- 4.72% 5v5 On-Ice Shooting Percentage: On-ice shooting has been Trevor Lewis's biggest bugbear over the years. It's simple: when Lewis is on the ice, LA's shots tend not to go in. That's a big problem, and this year it was as bad as ever. Lewis was 333rd out of 352 NHL forwards in on-ice shooting percentage (minimum 500 TOI), just barely edging out frequent linemate Nick Shore for second-to-last on the Kings. Generally speaking, this is a stat that fluctuates wildly from year to year, sometimes dramatically affecting a player's scoring numbers by sheer chance. In the case of Trevor Lewis, however, he's been consistently awful in this stat in every single year of his career. It's pretty safe to say he destroys his team's shooting percentage like no other player in the NHL. Why does that matter? Read on.
- 0.74 5v5 Points/60: First, if your shots and your linemates' shots are going in at a pathetic rate, you're probably not going to score much. So it was for Trevor Lewis, who finished 332nd in productivity out of 352 qualifying forwards. One might think, "so what? Trevor Lewis is a depth forward. He isn't here to produce offense." But I think this is in error. Obviously depth forwards cannot be expected to score at the rate of top-line players; but they must nevertheless be expected to contribute some offense. If they do not, then those lost goals must be made up for by other players, which puts a burden on the team. As a rule of thumb, roughly 1.00 points/60 is acceptable 5v5 production for a fourth line player. Lewis (who was 8th in ice time among the 14 primary Kings forwards) didn't come close to that.
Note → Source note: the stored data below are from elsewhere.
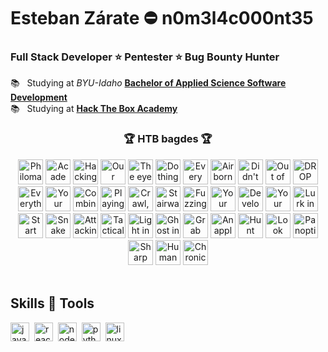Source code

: # Esteban Zárate ⛔ n0m3l4c000nt35

### Full Stack Developer ⭐ Pentester ⭐ Bug Bounty Hunter

📚 &nbsp; Studying at *BYU-Idaho* **[Bachelor of Applied Science Software Development](https://www.byupathway.edu/bachelors-degree/software-development)**<br />
📚 &nbsp; Studying at **[Hack The Box Academy](https://academy.hackthebox.com/)**<br />

<h3 align=center>🏆 HTB bagdes 🏆</h3>

<div align=center>
  <a href="https://academy.hackthebox.com/achievement/badge/978c7e2f-c408-11ed-acfc-bea50ffe6cb4"><img src="https://academy.hackthebox.com/storage/badges/philomath.png" alt="Philomath" width="40" height="40" title="Learning Process"/></a>
  <a href="https://academy.hackthebox.com/achievement/badge/a138b835-c408-11ed-acfc-bea50ffe6cb4"><img src="https://academy.hackthebox.com/storage/badges/academician.png" alt="Academician" width="40" height="40" title="Intro to Academy"/></a>
  <a href="https://academy.hackthebox.com/achievement/badge/e9bbb9e4-01c0-11ef-b18d-bea50ffe6cb4"><img src="https://academy.hackthebox.com/storage/badges/hacking-in-the-wild.png" alt="Hacking in the wild" width="40" height="40" title="Hacking WordPress"/></a>
  <a href="https://academy.hackthebox.com/achievement/badge/e7d0adc7-9403-11ee-bfb6-bea50ffe6cb4"><img src="https://academy.hackthebox.com/storage/badges/our-favorite-seabird.png" alt="Our favorite seabird" width="40" height="40" title="Linux Fundamentals"/></a>
  <a href="https://academy.hackthebox.com/achievement/badge/a90f78ec-c408-11ed-acfc-bea50ffe6cb4"><img src="https://academy.hackthebox.com/storage/badges/the-eye-that-sees-all.png" alt="The eye that sees all" width="40" height="40" title="Network Enumeration with Nmap"/></a>
  <a href="https://academy.hackthebox.com/achievement/badge/3ae24398-e6d8-11ee-b18d-bea50ffe6cb4"><img src="https://academy.hackthebox.com/storage/badges/do-things-the-traditional-way.png" alt="Do things the traditional way" width="40" height="40" title="Introduction to Bash Scripting"/></a>
  <a href="https://academy.hackthebox.com/achievement/badge/40d90a50-a111-11ee-bfb6-bea50ffe6cb4"><img src="https://academy.hackthebox.com/storage/badges/every-road-leads-back-to-root.png" alt="Every road leads back to root" width="40" height="40" title="File Inclusion"/></a>
  <a href="https://academy.hackthebox.com/achievement/badge/b1da3886-a658-11ee-bfb6-bea50ffe6cb4"><img src="https://academy.hackthebox.com/storage/badges/airborne-delivery.png" alt="Airborne delivery" width="40" height="40" title="File Transfers"/></a>
  <a href="https://academy.hackthebox.com/achievement/badge/af6d9da9-f061-11ee-b18d-bea50ffe6cb4"><img src="https://academy.hackthebox.com/storage/badges/didnt-know-a-python-can-do-that.png" alt="Didn't know a python can do that" width="40" height="40" title="DNS Enumeration Using Python"/></a>
  <a href="https://academy.hackthebox.com/achievement/badge/3653e754-a7a6-11ee-bfb6-bea50ffe6cb4"><img src="https://academy.hackthebox.com/storage/badges/out-of-bounds.png" alt="Out of bounds" width="40" height="40" title="Stack-Based Buffer Overflows on Linux x86"/></a>
  <a href="https://academy.hackthebox.com/achievement/badge/1817541c-9bc1-11ee-bfb6-bea50ffe6cb4"><img src="https://academy.hackthebox.com/storage/badges/drop-your-weapon.png" alt="DROP your weapon" width="40" height="40" title="SQL Injection Fundamentals"/></a>
  <a href="https://academy.hackthebox.com/achievement/badge/e23b46aa-955b-11ee-bfb6-bea50ffe6cb4"><img src="https://academy.hackthebox.com/storage/badges/everything-is-connected.png" alt="Everything is connected" width="40" height="40" title="Introduction to Networking"/></a>
  <a href="https://academy.hackthebox.com/achievement/badge/aec5cf1a-c408-11ed-acfc-bea50ffe6cb4"><img src="https://academy.hackthebox.com/storage/badges/your-request-is-my-demand.png" alt="Your request is my demand" width="40" height="40" title="Web Requests"/></a>
  <a href="https://academy.hackthebox.com/achievement/badge/5cf10c64-9663-11ee-bfb6-bea50ffe6cb4"><img src="https://academy.hackthebox.com/storage/badges/combine-the-modules.png" alt="Combine the modules" width="40" height="40" title="Using the Metasploit Framework"/></a>
  <a href="https://academy.hackthebox.com/achievement/badge/b1bf9f58-c408-11ed-acfc-bea50ffe6cb4"><img src="https://academy.hackthebox.com/storage/badges/playing-with-the-mess.png" alt="Playing with the mess" width="40" height="40" title="JavaScript Deobfuscation"/></a>
  <a href="https://academy.hackthebox.com/achievement/badge/b29f4dc2-c408-11ed-acfc-bea50ffe6cb4"><img src="https://academy.hackthebox.com/storage/badges/crawl-walk-run.png" alt="Crawl, walk, run" width="40" height="40" title="Windows Fundamentals"/></a>
  <a href="https://academy.hackthebox.com/achievement/badge/722cb9fb-1c5c-11ef-b18d-bea50ffe6cb4"><img src="https://academy.hackthebox.com/storage/badges/stairway-to-heaven.png" alt="Stairway to Heaven" width="40" height="40" title="Linux Privilege Escalation"/></a>
  <a href="https://academy.hackthebox.com/achievement/badge/6934aa40-9eab-11ee-bfb6-bea50ffe6cb4"><img src="https://academy.hackthebox.com/storage/badges/fuzzing-is-power.png" alt="Fuzzing is power" width="40" height="40" title="Attacking Web Applications with Ffuf"/></a>
  <a href="https://academy.hackthebox.com/achievement/badge/b4002d4d-c408-11ed-acfc-bea50ffe6cb4"><img src="https://academy.hackthebox.com/storage/badges/your-white-belt-training-begins.png" alt="Your white belt training begins" width="40" height="40" title="Introduction to Active Directory"/></a>
  <a href="https://academy.hackthebox.com/achievement/badge/b54141c3-c408-11ed-acfc-bea50ffe6cb4"><img src="https://academy.hackthebox.com/storage/badges/developer.png" alt="Developer" width="40" height="40" title="Introduction to Web Applications"/></a>
  <a href="https://academy.hackthebox.com/achievement/badge/b71a591c-c408-11ed-acfc-bea50ffe6cb4"><img src="https://academy.hackthebox.com/storage/badges/your-first-battle.png" alt="Your first battle" width="40" height="40" title="Getting Started"/></a>
  <a href="https://academy.hackthebox.com/achievement/badge/9884c698-ac4e-11ee-bfb6-bea50ffe6cb4"><img src="https://academy.hackthebox.com/storage/badges/your-first-battle.png" alt="Lurk in the packets" width="40" height="40" title="Intro to Network Traffic Analysis"/></a>
  <a href="https://academy.hackthebox.com/achievement/badge/b982390b-c408-11ed-acfc-bea50ffe6cb4"><img src="https://academy.hackthebox.com/storage/badges/start-building-your-arsenal.png" alt="Start building your arsenal" width="40" height="40" title="Setting Up"/></a>
  <a href="https://academy.hackthebox.com/achievement/badge/7da20aab-e0b7-11ee-b18d-bea50ffe6cb4"><img src="https://academy.hackthebox.com/storage/badges/snake-charmer.png" alt="Snake Charmer" width="40" height="40" title="Introduction to Python 3"/></a>
  <a href="https://academy.hackthebox.com/achievement/badge/31546468-d755-11ee-891c-bea50ffe6cb4"><img src="https://academy.hackthebox.com/storage/badges/attacking-the-registers.png" alt="Attacking the registers" width="40" height="40" title="Stack-Based Buffer Overflows on Windows x86"/></a>
  <a href="https://academy.hackthebox.com/achievement/badge/a257617d-f910-11ed-acfc-bea50ffe6cb4"><img src="https://academy.hackthebox.com/storage/badges/tactical.png" alt="Tactical" width="40" height="40" title="Penetration Testing Process"/></a>
  <a href="https://academy.hackthebox.com/achievement/badge/122cc591-9e02-11ee-bfb6-bea50ffe6cb4"><img src="https://academy.hackthebox.com/storage/badges/light-in-the-dark.png" alt="Light in the dark" width="40" height="40" title="Vulnerability Assessment"/></a>
  <a href="https://academy.hackthebox.com/achievement/badge/db8219a6-f2c5-11ee-b18d-bea50ffe6cb4"><img src="https://academy.hackthebox.com/storage/badges/ghost-in-the-shell.png" alt="Ghost in the shell" width="40" height="40" title="Shells & Payloads"/></a>
  <a href="https://academy.hackthebox.com/achievement/badge/9b227a1b-ff82-11ee-b18d-bea50ffe6cb4"><img src="https://academy.hackthebox.com/storage/badges/grab-the-keys-and-move-laterally.png" alt="Grab the keys and move laterally" width="40" height="40" title="Password Attacks"/></a>
  <a href="https://academy.hackthebox.com/achievement/badge/97720d82-d806-11ee-891c-bea50ffe6cb4"><img src="https://academy.hackthebox.com/storage/badges/an-apple-a-day.png" alt="An apple a day..." width="40" height="40" title="MacOS Fundamentals"/></a>
  <a href="https://academy.hackthebox.com/achievement/badge/f1daafdc-ee33-11ee-b18d-bea50ffe6cb4"><img src="https://academy.hackthebox.com/storage/badges/hunt-the-bug.png" alt="Hunt the bug" width="40" height="40" title="Bug Bounty Hunting Process"/></a>
  <a href="https://academy.hackthebox.com/achievement/badge/4f0dc6ac-eeb8-11ee-b18d-bea50ffe6cb4"><img src="https://academy.hackthebox.com/storage/badges/look-ma-no-mouse.png" alt="Look ma, no mouse!" width="40" height="40" title="Introduction to Windows Command Line"/></a>
  <a href="https://academy.hackthebox.com/achievement/badge/c13772fd-ee32-11ee-b18d-bea50ffe6cb4"><img src="https://academy.hackthebox.com/storage/badges/4a11a1a1d810967184694662d629de2d/logo.png" alt="Panoptic" width="40" height="40" title="Incident Handling Process"/></a>
  <a href="https://academy.hackthebox.com/achievement/badge/856fd975-f047-11ee-b18d-bea50ffe6cb4"><img src="https://academy.hackthebox.com/storage/badges/852647a1f21be70b6893e582578133b9/logo.png" alt="Sharp cliff climber" width="40" height="40" title="Introduction to C#"/></a>
  <a href="https://academy.hackthebox.com/achievement/badge/062c199e-e0a2-11ee-b18d-bea50ffe6cb4"><img src="https://academy.hackthebox.com/storage/badges/a6fe6c6e23b919c7a41fa3ec144d3a82/logo.png" alt="Humanoid" width="40" height="40" title="Brief Intro to Hardware Attacks"/></a>
  <a href="https://academy.hackthebox.com/achievement/badge/23bae0e1-b292-11ee-bfb6-bea50ffe6cb4"><img src="https://academy.hackthebox.com/storage/badges/372e0f41bced75ab64cfe1cbb76de4d0/logo.png" alt="Chronicle champion" width="40" height="40" title="Security Incident Reporting"/></a>
</div>

<br />

## Skills 🥷 Tools

<div>
  <img src="https://upload.vectorlogo.zone/logos/javascript/images/239ec8a4-163e-4792-83b6-3f6d96911757.svg" alt="javascript" width="30" height="30"/>&nbsp;
  <img src="https://www.vectorlogo.zone/logos/reactjs/reactjs-icon.svg" alt="reactjs" width="30" height="30"/>&nbsp;
  <img src="https://www.vectorlogo.zone/logos/nodejs/nodejs-icon.svg" alt="node" width="30" height="30"/>&nbsp;
  <img src="https://www.vectorlogo.zone/logos/python/python-icon.svg" alt="python" width="30" height="30"/>&nbsp;
  <img src="https://www.vectorlogo.zone/logos/linux/linux-icon.svg" alt="linux" width="30" height="30"/>
</div>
- 40.7% Goals For Percentage: The real problem, though, is that even as Trevor Lewis destroys the shooting percentage of his team, he does not have the same effect on the shooting percentage of his opponents. As a result, even though Lewis has sometimes done well in shot metrics, over the course of his career the Kings have usually conceded more goals than they have scored when he is on the ice. Now, I wouldn't read too much into his 40.7% mark this year, atrocious as it is (especially for a player on a strong team). He definitely had some bad luck in the on-ice save percentage department. But at this point, after six straight years of terrible shooting, we should expect Trevor Lewis to do worse in GF% than Corsi%. His career Corsi% and GF% (53.81% and 46.44%, respectively), support that theory. Corsi% is only a useful metric because it usually predicts future GF% better than past GF% does. For a few players, however, that isn't true. Just like Sidney Crosby is a better player than his possession stats admit because he significantly boosts his team's on-ice shooting percentage, Trevor Lewis is less effective than his Corsi would indicate because he does the opposite. Outscoring the opposition is the whole point of hockey, and Trevor Lewis's offense just isn't good enough to allow him do it.
- 111 Shorthanded Minutes: Lewis's biggest positive contribution to the Kings comes at 4v5. He was fourth among team forwards in 4v5 TOI, behind Kopitar, Brown, and Carter. It's handy to have a depth forward who can be trusted with 4v5 minutes, because it frees up the team's best attacking players to spend as much of their ice time in attacking situations as possible. Over the past few years, LA's penalty kill has posted pretty similar results with and without Lewis on the ice (being roughly league average in both circumstances).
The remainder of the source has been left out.